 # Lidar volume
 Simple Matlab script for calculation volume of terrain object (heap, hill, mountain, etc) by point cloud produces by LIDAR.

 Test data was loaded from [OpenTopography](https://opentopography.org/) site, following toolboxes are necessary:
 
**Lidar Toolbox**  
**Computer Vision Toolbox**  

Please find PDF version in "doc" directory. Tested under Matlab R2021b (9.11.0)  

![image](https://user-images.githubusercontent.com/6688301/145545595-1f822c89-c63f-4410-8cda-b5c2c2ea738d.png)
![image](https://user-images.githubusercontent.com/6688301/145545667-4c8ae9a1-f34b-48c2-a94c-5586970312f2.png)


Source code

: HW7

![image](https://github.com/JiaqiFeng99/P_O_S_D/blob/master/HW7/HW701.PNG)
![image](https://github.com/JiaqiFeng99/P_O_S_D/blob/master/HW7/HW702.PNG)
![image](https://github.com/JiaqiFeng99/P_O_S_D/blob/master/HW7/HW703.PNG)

● **EXERCISE AIM**: The full set of records above must be retyped exactly.

● **ANSWER FOR THE TASK**:
 # Lidar volume
 Simple Matlab script for calculation volume of terrain object (heap, hill, mountain, etc) by point cloud produces by LIDAR.

 Test data was loaded from [OpenTopography](https://opentopography.org/) site, following toolboxes are necessary:
 
**Lidar Toolbox**  
**Computer Vision Toolbox**  

Please find PDF version in "doc" directory. Tested under Matlab R2021b (9.11.0)  

![image](https://user-images.githubusercontent.com/6688301/145545595-1f822c89-c63f-4410-8cda-b5c2c2ea738d.png)
![image](https://user-images.githubusercontent.com/6688301/145545667-4c8ae9a1-f34b-48c2-a94c-5586970312f2.png)


Source code

: HW7

![image](https://github.com/JiaqiFeng99/P_O_S_D/blob/master/HW7/HW701.PNG)
![image](https://github.com/JiaqiFeng99/P_O_S_D/blob/master/HW7/HW702.PNG)
![image](https://github.com/JiaqiFeng99/P_O_S_D/blob/master/HW7/HW703.PNG)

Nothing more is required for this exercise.